Ага, было бы дело в этих самых Виноградах, сказал бы просто, без уточнения: я доктор Павек. А тут, значит, необходимо успокоить — не бойтесь, я сосед ваш. Значит, Винограды отпадают, круг сузился. В скобках заметим, что к концу книги, часть третья, глава вторая, и сам Швейк решительно определит то время, в которое имел он жительство в Виноградах, как давно прошедшее, “когда я несколько лет назад жил на Виноградах”. Ну и отлично. Естественным образом остается старый Новый Город — малая родина самого автора романа. Здесь он появился на свет, крестился и мальчишкой прислуживал в храме. Учился в гимназии и коммерческом институте. Пьянствовал, буянил и сиживал в участках. Здесь, среди множества адресов съемных квартир семьи, находим и адресок дома, от которого ровно одна прогулочная минута до пивной “У чаши” (1888 год). Угол Сокольской и На Бойишти, впрочем, тогда эта улица имела невероятно смешное в будущей исторической перспективе название У Психушки (У Блазинце). Конечно, ирония соединяет людей и судьбы крепче иных нитей, но хотелось бы, чтоб автор лично подтвердил. Угол Сокольской и На Бойишти. Но автор не торопится. Неудивительно, такая уж тут традиция. С-мский переулок никто на блюде не выносит, К-нов мост не сервирует на раз-два. Оно и понятно, чем меньше земля, тем она больше, необъятнее и дороже. И так, и сердцу.
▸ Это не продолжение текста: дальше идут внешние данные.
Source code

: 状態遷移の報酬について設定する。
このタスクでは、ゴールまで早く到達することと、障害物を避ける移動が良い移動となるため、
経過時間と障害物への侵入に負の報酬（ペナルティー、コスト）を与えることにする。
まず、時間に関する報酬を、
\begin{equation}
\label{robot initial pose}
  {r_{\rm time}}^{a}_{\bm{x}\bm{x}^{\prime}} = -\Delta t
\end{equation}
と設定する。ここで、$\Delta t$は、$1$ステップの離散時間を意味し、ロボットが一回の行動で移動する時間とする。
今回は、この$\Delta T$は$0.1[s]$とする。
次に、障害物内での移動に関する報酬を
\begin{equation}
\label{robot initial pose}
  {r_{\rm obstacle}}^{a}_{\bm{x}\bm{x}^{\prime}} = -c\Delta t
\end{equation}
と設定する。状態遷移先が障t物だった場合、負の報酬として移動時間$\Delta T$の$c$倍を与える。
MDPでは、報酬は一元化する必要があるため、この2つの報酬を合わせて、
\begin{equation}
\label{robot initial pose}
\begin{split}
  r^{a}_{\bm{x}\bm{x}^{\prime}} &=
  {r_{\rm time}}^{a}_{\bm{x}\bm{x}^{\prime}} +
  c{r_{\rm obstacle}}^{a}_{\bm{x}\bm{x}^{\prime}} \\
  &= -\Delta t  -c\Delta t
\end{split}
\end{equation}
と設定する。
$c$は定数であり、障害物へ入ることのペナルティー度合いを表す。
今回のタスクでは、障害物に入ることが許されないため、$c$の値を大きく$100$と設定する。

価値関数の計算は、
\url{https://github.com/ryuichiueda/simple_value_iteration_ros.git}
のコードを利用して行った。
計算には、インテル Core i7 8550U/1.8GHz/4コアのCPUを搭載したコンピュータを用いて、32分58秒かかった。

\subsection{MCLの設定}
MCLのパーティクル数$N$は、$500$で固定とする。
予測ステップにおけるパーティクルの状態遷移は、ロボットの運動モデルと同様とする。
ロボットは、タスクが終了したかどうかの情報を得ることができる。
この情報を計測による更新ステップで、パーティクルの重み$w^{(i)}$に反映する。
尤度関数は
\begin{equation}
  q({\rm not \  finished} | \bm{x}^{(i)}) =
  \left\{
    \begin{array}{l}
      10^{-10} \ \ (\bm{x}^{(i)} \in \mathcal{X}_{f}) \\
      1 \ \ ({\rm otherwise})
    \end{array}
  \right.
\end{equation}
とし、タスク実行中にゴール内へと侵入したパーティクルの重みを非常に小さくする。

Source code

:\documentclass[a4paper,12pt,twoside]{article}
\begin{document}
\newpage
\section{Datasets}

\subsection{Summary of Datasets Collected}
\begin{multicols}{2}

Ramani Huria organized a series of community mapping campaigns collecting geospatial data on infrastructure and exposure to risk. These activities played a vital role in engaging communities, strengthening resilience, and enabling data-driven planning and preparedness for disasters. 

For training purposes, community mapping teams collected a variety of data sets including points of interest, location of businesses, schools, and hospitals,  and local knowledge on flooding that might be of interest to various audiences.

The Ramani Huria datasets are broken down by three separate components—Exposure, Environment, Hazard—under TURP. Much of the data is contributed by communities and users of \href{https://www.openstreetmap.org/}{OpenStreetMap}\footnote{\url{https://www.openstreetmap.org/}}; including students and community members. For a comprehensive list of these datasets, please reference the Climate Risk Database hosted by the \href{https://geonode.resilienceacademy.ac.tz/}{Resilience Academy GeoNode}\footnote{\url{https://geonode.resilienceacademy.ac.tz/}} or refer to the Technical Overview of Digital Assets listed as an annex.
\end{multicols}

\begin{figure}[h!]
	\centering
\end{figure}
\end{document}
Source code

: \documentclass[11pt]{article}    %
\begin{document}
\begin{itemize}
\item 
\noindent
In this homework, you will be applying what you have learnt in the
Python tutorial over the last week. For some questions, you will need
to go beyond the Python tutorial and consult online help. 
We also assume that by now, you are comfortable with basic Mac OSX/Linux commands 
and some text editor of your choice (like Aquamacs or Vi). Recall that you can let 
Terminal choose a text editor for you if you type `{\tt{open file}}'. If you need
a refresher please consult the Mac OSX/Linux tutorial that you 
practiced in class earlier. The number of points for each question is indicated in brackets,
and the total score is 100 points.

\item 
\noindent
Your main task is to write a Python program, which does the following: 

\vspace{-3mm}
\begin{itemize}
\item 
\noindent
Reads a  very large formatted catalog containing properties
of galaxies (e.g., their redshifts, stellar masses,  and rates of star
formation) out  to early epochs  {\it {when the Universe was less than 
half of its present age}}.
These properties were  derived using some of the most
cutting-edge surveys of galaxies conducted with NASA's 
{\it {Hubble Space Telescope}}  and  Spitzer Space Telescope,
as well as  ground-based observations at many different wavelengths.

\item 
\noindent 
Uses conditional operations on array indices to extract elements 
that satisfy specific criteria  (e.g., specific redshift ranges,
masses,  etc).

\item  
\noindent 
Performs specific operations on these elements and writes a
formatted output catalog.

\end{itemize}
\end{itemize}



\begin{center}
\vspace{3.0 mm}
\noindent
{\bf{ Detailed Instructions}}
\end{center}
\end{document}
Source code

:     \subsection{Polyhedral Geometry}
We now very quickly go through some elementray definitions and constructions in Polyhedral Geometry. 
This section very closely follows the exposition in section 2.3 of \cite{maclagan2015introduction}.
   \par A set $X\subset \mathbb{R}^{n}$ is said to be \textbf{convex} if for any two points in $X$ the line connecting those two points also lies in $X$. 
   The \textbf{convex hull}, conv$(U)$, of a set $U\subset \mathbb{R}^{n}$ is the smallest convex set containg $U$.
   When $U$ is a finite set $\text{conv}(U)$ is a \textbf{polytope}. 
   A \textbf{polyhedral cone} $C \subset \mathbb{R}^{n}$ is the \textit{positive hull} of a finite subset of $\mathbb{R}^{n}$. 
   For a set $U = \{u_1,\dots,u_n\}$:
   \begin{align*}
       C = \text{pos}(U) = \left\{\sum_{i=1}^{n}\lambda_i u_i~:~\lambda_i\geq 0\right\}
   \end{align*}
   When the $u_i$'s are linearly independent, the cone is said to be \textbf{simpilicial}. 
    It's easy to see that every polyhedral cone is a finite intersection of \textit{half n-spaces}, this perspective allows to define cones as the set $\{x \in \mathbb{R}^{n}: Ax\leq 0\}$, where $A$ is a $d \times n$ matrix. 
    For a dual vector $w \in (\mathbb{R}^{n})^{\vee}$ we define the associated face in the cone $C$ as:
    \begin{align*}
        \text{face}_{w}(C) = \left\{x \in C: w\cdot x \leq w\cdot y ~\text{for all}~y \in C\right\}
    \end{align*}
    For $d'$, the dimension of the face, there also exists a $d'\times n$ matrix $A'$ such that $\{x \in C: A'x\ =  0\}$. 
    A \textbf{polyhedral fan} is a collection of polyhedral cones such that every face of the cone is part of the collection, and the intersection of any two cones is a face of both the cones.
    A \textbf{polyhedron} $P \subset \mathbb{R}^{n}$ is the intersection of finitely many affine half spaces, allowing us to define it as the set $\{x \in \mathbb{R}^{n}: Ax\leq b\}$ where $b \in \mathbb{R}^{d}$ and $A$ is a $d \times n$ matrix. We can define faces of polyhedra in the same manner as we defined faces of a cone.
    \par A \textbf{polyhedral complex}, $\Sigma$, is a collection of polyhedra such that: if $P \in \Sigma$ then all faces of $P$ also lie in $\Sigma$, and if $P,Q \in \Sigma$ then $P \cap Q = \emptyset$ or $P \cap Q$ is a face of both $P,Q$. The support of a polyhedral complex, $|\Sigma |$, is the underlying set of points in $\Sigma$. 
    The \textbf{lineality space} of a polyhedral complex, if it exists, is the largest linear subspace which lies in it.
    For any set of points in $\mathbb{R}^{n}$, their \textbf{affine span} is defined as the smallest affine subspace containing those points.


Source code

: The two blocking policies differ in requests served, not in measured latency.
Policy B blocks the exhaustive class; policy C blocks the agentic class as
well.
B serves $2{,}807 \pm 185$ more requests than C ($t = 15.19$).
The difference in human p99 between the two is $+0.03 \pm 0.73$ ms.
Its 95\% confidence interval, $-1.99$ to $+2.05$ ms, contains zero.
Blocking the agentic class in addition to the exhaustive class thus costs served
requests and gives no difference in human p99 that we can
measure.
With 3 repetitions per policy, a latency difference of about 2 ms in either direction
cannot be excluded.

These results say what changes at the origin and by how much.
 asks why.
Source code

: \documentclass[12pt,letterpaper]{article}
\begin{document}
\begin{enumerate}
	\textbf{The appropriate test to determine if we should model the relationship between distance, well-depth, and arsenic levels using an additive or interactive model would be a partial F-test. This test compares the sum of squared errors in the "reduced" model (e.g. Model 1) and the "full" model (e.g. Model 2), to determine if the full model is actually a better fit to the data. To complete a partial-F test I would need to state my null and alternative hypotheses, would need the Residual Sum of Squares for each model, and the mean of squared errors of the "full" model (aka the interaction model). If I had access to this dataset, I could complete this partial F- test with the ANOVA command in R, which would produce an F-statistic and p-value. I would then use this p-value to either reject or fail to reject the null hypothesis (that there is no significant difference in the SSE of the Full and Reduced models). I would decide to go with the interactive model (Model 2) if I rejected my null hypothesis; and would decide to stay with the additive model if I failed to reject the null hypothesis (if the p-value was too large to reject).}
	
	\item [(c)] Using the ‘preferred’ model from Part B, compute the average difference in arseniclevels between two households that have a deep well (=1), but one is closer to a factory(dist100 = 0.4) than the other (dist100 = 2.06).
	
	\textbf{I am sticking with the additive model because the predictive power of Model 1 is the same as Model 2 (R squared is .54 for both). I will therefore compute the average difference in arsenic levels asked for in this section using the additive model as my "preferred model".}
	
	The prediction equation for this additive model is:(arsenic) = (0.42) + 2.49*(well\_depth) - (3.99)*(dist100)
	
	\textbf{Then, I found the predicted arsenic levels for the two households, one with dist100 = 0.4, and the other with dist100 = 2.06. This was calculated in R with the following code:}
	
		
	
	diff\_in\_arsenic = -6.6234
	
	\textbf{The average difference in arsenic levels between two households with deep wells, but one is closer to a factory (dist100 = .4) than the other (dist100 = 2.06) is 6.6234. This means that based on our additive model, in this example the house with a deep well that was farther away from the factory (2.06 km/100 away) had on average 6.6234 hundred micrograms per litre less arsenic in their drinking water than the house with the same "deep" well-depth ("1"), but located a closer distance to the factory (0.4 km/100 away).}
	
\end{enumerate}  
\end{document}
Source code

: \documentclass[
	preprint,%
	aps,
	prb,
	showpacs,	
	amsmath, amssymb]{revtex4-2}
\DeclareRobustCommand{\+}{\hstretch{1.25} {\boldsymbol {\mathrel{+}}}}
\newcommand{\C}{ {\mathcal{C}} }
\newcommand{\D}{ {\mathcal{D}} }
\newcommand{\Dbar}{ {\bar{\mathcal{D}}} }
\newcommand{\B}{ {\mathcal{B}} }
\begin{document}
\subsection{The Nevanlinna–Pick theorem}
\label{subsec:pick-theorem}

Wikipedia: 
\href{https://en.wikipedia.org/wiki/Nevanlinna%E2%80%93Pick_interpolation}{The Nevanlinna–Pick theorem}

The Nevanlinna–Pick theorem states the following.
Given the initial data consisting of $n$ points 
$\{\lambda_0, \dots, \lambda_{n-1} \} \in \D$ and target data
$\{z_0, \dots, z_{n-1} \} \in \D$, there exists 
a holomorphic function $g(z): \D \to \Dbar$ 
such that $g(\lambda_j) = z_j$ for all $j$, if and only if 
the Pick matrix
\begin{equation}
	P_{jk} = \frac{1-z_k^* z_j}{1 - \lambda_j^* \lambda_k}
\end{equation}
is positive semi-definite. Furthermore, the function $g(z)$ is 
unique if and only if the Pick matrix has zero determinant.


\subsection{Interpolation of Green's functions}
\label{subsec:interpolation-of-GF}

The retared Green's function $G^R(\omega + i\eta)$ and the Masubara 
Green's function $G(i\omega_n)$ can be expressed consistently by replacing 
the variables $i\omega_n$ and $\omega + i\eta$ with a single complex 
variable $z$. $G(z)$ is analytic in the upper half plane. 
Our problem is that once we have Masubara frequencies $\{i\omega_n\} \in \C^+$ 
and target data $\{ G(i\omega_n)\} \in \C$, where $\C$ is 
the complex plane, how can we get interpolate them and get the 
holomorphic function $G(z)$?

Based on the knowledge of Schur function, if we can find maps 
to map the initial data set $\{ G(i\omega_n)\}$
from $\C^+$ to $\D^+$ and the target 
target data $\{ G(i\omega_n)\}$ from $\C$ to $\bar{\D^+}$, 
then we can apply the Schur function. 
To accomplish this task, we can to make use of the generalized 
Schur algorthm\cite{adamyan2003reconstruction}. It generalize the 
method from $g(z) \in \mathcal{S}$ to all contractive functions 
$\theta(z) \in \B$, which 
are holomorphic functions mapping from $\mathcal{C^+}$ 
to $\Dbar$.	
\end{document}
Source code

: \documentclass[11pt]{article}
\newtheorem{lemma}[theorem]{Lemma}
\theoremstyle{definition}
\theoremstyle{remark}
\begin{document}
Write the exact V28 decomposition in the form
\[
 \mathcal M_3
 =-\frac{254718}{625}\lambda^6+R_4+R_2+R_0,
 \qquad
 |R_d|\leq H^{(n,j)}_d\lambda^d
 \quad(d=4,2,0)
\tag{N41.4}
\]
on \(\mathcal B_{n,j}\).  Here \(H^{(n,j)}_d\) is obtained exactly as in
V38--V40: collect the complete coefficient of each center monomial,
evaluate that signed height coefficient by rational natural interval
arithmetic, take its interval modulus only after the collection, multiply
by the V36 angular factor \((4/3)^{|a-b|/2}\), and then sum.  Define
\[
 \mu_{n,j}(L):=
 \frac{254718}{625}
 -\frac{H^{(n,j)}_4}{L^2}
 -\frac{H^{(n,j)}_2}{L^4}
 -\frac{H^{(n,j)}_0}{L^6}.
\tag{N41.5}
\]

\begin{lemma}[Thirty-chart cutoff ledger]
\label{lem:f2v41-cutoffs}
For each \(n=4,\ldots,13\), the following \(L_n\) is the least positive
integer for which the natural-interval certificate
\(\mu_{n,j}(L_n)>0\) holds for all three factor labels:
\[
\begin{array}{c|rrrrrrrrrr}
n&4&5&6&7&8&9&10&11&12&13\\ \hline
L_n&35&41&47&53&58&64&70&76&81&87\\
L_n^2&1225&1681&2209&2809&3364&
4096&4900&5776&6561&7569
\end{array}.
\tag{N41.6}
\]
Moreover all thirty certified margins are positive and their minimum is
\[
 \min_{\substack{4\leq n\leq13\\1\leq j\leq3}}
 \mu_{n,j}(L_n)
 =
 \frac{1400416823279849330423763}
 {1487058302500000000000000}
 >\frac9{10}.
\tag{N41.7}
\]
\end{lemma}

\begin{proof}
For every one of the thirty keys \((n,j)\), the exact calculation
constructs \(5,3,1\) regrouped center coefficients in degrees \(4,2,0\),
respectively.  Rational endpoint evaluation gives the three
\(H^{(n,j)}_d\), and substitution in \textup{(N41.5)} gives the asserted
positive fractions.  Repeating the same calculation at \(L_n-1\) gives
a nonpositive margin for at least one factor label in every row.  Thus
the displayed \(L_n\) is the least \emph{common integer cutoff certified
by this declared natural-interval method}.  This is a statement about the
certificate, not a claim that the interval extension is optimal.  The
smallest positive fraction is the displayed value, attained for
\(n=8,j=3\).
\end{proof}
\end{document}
Всем памятное движенье Швейка на Белград в инвалидной коляске, глава седьмая, с юго-восточной оконечности длиннющего Вацлавака к северо-западной, предположение о возможности того, что “дом мой” бравого солдата притулился там, где улица На Поле Боя впадает в широкую Сокольскую, отлично подтверждает, но в то же время и не доказывает ничего. Как не доказывает, хотя и воду льет на ту же мельницу, последний его визит домой из карлинских пенатов фельдкурата Каца, глава десятая, совмещенный с заходом в любимую и, видимо, ближайшую пивную “У чаши”. Кто сказал, что на углу Сокольской и На Бойишти, а может быть, прямо в том доме, где пивная, туда подальше, к югу, дом номер 10 или 12? А то и вовсе на противоположном конце не слишком протяженной На Бойишти, упирающейся в забор и по сей день успешно функционирующей психушки? Где в любое время года в цветах сад и, уж конечно, земной рай и днем и ночью видит взгляд?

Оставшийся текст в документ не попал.